--- DIRECTIONS FOR THIS TASK ---
Filter the entries below, keeping only lines with the word "metals".

Dataset entries:
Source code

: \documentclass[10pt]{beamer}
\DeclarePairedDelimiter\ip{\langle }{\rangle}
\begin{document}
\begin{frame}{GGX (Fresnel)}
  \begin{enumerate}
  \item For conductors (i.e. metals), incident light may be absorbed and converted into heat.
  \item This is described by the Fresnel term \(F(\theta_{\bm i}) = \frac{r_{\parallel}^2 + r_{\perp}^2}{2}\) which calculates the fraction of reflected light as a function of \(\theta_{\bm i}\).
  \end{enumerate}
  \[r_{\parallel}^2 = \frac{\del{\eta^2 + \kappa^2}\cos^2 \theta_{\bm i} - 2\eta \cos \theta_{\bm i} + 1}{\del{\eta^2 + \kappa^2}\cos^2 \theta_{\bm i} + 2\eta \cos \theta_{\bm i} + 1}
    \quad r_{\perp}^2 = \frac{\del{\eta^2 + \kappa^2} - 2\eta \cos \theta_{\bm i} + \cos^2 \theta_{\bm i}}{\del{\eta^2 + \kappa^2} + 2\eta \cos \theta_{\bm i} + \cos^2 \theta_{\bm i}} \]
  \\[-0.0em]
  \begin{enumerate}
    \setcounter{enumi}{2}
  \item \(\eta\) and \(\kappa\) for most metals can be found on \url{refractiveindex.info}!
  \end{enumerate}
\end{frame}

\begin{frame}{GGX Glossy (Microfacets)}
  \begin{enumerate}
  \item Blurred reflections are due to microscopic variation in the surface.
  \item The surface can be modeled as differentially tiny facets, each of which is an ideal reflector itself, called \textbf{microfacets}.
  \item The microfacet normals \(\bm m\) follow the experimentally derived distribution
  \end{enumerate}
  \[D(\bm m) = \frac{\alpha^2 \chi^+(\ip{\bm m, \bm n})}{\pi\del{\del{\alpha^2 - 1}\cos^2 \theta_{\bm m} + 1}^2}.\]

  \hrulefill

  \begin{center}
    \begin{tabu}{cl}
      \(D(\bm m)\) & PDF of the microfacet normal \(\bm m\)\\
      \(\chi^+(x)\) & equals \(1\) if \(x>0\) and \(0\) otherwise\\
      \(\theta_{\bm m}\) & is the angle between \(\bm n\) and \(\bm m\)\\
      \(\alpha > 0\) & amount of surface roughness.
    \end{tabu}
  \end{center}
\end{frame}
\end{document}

--

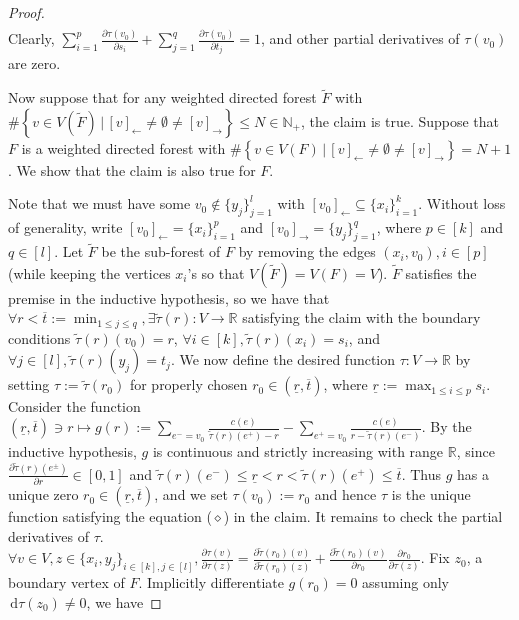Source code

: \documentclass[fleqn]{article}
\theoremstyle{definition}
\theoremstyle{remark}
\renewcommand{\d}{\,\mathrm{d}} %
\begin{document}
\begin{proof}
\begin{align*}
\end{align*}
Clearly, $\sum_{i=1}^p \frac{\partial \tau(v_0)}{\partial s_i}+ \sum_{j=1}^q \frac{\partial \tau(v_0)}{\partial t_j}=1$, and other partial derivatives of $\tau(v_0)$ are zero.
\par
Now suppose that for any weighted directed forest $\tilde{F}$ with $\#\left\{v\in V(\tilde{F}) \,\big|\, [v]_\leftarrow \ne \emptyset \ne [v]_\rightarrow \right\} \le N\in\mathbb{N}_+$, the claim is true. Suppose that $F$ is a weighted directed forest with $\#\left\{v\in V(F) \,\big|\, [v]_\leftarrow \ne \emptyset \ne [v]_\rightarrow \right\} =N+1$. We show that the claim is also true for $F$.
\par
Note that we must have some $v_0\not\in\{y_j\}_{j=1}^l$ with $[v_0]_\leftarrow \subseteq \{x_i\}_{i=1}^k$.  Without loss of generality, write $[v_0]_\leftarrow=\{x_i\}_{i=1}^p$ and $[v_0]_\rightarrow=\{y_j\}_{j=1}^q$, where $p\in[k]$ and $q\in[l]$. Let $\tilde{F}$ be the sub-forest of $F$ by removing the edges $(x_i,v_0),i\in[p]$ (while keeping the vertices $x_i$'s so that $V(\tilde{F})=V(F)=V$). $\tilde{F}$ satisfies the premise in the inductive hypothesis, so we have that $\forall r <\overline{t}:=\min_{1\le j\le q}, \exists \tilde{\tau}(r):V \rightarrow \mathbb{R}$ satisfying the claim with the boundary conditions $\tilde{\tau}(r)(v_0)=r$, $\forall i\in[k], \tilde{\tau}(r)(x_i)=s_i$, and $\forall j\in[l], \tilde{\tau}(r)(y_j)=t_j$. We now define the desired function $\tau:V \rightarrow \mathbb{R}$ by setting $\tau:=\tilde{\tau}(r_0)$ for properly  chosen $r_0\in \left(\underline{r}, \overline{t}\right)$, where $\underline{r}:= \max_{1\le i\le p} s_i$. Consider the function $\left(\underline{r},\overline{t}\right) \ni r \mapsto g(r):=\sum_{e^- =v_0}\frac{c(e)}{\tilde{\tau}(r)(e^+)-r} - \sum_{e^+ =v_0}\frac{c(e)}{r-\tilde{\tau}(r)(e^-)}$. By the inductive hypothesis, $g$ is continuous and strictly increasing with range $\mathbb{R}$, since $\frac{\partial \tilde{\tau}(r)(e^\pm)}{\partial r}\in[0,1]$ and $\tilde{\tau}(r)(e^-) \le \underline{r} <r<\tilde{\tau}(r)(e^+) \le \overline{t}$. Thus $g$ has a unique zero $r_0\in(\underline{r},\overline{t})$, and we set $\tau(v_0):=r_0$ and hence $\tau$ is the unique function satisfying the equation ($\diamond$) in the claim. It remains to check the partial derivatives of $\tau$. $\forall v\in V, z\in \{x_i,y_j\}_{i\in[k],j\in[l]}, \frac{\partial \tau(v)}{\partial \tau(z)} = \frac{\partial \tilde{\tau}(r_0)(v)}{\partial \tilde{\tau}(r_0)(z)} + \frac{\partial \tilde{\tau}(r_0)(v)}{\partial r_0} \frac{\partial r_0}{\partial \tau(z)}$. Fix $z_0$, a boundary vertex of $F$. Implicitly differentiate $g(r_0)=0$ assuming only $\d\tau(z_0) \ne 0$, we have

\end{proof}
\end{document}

--- TASK ANSWER ---
  \item For conductors (i.e. metals), incident light may be absorbed and converted into heat.
  \item \(\eta\) and \(\kappa\) for most metals can be found on \url{refractiveindex.info}!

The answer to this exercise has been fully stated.